TASK STATEMENT >> Every record should be written out exactly, please.
*** Opening SOURCE DATA ***
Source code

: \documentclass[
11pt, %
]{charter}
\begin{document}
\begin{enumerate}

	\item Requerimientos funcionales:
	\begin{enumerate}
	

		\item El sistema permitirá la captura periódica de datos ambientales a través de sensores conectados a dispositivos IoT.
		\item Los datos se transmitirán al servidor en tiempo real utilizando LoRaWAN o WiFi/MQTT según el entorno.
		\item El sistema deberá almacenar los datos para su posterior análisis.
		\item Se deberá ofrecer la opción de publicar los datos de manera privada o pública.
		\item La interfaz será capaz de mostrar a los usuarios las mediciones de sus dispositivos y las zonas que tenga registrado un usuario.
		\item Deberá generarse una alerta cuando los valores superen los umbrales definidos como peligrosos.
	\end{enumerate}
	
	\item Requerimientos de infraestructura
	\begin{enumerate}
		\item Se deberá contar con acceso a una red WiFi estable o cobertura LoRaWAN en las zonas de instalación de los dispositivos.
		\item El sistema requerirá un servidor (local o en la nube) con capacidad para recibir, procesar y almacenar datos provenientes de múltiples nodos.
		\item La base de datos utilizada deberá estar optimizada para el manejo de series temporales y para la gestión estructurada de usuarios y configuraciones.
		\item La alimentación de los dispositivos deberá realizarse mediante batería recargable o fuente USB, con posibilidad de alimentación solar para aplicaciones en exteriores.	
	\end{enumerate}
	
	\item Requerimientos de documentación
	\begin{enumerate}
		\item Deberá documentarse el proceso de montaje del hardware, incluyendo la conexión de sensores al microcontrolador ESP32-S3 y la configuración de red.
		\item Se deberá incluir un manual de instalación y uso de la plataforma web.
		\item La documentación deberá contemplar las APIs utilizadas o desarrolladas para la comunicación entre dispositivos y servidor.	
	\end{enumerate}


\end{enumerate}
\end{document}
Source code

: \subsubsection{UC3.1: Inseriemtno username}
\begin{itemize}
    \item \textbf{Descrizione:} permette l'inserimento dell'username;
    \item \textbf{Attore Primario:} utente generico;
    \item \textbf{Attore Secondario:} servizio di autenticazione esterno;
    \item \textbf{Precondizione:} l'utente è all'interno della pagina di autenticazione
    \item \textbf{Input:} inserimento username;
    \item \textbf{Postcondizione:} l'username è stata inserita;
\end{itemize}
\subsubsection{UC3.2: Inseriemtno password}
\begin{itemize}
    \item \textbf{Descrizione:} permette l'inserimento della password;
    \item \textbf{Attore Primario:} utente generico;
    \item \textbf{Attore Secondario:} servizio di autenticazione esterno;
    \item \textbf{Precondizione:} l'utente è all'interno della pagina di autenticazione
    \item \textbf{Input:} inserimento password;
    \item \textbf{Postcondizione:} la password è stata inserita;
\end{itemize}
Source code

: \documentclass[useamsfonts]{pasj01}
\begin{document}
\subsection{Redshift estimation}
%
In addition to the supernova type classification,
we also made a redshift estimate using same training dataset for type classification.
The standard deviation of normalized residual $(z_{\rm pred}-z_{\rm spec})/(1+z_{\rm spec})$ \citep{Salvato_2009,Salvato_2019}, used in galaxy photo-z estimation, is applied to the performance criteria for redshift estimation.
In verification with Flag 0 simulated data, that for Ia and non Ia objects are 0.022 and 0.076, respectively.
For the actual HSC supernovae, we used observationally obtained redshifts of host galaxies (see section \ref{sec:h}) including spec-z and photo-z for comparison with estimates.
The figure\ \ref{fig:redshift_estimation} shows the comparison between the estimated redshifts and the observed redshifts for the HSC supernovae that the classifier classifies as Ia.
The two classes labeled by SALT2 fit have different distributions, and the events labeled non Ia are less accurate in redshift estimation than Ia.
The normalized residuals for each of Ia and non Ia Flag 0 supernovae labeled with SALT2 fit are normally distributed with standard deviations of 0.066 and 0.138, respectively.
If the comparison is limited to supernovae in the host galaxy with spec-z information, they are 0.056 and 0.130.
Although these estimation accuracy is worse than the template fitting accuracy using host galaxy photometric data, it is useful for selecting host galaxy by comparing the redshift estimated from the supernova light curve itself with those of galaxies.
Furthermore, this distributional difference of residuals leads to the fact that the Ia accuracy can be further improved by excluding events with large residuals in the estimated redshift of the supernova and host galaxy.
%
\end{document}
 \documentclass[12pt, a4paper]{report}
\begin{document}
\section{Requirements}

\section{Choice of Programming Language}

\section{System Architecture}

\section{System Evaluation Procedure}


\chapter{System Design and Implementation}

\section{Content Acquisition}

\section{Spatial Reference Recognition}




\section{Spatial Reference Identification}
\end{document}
*** Closing SOURCE DATA ***
EXERCISE ANSWER >>
Source code

: \documentclass[
11pt, %
]{charter}
\begin{document}
\begin{enumerate}

	\item Requerimientos funcionales:
	\begin{enumerate}
	

		\item El sistema permitirá la captura periódica de datos ambientales a través de sensores conectados a dispositivos IoT.
		\item Los datos se transmitirán al servidor en tiempo real utilizando LoRaWAN o WiFi/MQTT según el entorno.
		\item El sistema deberá almacenar los datos para su posterior análisis.
		\item Se deberá ofrecer la opción de publicar los datos de manera privada o pública.
		\item La interfaz será capaz de mostrar a los usuarios las mediciones de sus dispositivos y las zonas que tenga registrado un usuario.
		\item Deberá generarse una alerta cuando los valores superen los umbrales definidos como peligrosos.
	\end{enumerate}
	
	\item Requerimientos de infraestructura
	\begin{enumerate}
		\item Se deberá contar con acceso a una red WiFi estable o cobertura LoRaWAN en las zonas de instalación de los dispositivos.
		\item El sistema requerirá un servidor (local o en la nube) con capacidad para recibir, procesar y almacenar datos provenientes de múltiples nodos.
		\item La base de datos utilizada deberá estar optimizada para el manejo de series temporales y para la gestión estructurada de usuarios y configuraciones.
		\item La alimentación de los dispositivos deberá realizarse mediante batería recargable o fuente USB, con posibilidad de alimentación solar para aplicaciones en exteriores.	
	\end{enumerate}
	
	\item Requerimientos de documentación
	\begin{enumerate}
		\item Deberá documentarse el proceso de montaje del hardware, incluyendo la conexión de sensores al microcontrolador ESP32-S3 y la configuración de red.
		\item Se deberá incluir un manual de instalación y uso de la plataforma web.
		\item La documentación deberá contemplar las APIs utilizadas o desarrolladas para la comunicación entre dispositivos y servidor.	
	\end{enumerate}


\end{enumerate}
\end{document}
Source code

: \subsubsection{UC3.1: Inseriemtno username}
\begin{itemize}
    \item \textbf{Descrizione:} permette l'inserimento dell'username;
    \item \textbf{Attore Primario:} utente generico;
    \item \textbf{Attore Secondario:} servizio di autenticazione esterno;
    \item \textbf{Precondizione:} l'utente è all'interno della pagina di autenticazione
    \item \textbf{Input:} inserimento username;
    \item \textbf{Postcondizione:} l'username è stata inserita;
\end{itemize}
\subsubsection{UC3.2: Inseriemtno password}
\begin{itemize}
    \item \textbf{Descrizione:} permette l'inserimento della password;
    \item \textbf{Attore Primario:} utente generico;
    \item \textbf{Attore Secondario:} servizio di autenticazione esterno;
    \item \textbf{Precondizione:} l'utente è all'interno della pagina di autenticazione
    \item \textbf{Input:} inserimento password;
    \item \textbf{Postcondizione:} la password è stata inserita;
\end{itemize}
Source code

: \documentclass[useamsfonts]{pasj01}
\begin{document}
\subsection{Redshift estimation}
%
In addition to the supernova type classification,
we also made a redshift estimate using same training dataset for type classification.
The standard deviation of normalized residual $(z_{\rm pred}-z_{\rm spec})/(1+z_{\rm spec})$ \citep{Salvato_2009,Salvato_2019}, used in galaxy photo-z estimation, is applied to the performance criteria for redshift estimation.
In verification with Flag 0 simulated data, that for Ia and non Ia objects are 0.022 and 0.076, respectively.
For the actual HSC supernovae, we used observationally obtained redshifts of host galaxies (see section \ref{sec:h}) including spec-z and photo-z for comparison with estimates.
The figure\ \ref{fig:redshift_estimation} shows the comparison between the estimated redshifts and the observed redshifts for the HSC supernovae that the classifier classifies as Ia.
The two classes labeled by SALT2 fit have different distributions, and the events labeled non Ia are less accurate in redshift estimation than Ia.
The normalized residuals for each of Ia and non Ia Flag 0 supernovae labeled with SALT2 fit are normally distributed with standard deviations of 0.066 and 0.138, respectively.
If the comparison is limited to supernovae in the host galaxy with spec-z information, they are 0.056 and 0.130.
Although these estimation accuracy is worse than the template fitting accuracy using host galaxy photometric data, it is useful for selecting host galaxy by comparing the redshift estimated from the supernova light curve itself with those of galaxies.
Furthermore, this distributional difference of residuals leads to the fact that the Ia accuracy can be further improved by excluding events with large residuals in the estimated redshift of the supernova and host galaxy.
%
\end{document}
 \documentclass[12pt, a4paper]{report}
\begin{document}
\section{Requirements}

\section{Choice of Programming Language}

\section{System Architecture}

\section{System Evaluation Procedure}


\chapter{System Design and Implementation}

\section{Content Acquisition}

\section{Spatial Reference Recognition}




\section{Spatial Reference Identification}
\end{document}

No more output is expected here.